Return, word for word, the line that contains "- 👯 I’m looking to collaborate on ..." and every line after it through the end of the records.

Document images with source code
==*==
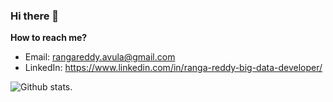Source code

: ### Hi there 👋

<!--
**rangareddy/rangareddy** is a ✨ _special_ ✨ repository because its `README.md` (this file) appears on your GitHub profile.

Here are some ideas to get you started:

- 🔭 I’m currently working on ...
- 🌱 I’m currently learning ...
- 👯 I’m looking to collaborate on ...
- 🤔 I’m looking for help with ...
- 💬 Ask me about ...
- 📫 How to reach me: ...
- 😄 Pronouns: ...
- ⚡ Fun fact: ...
-->

**How to reach me?**

- Email: rangareddy.avula@gmail.com
- LinkedIn: https://www.linkedin.com/in/ranga-reddy-big-data-developer/ 

![Github stats](https://github-readme-stats.vercel.app/api?username=rangareddy&show_icons=true&hide_border=false).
==*==
• Output of the exercise:
- 👯 I’m looking to collaborate on ...
- 🤔 I’m looking for help with ...
- 💬 Ask me about ...
- 📫 How to reach me: ...
- 😄 Pronouns: ...
- ⚡ Fun fact: ...
-->

**How to reach me?**

- Email: rangareddy.avula@gmail.com
- LinkedIn: https://www.linkedin.com/in/ranga-reddy-big-data-developer/ 

![Github stats](https://github-readme-stats.vercel.app/api?username=rangareddy&show_icons=true&hide_border=false).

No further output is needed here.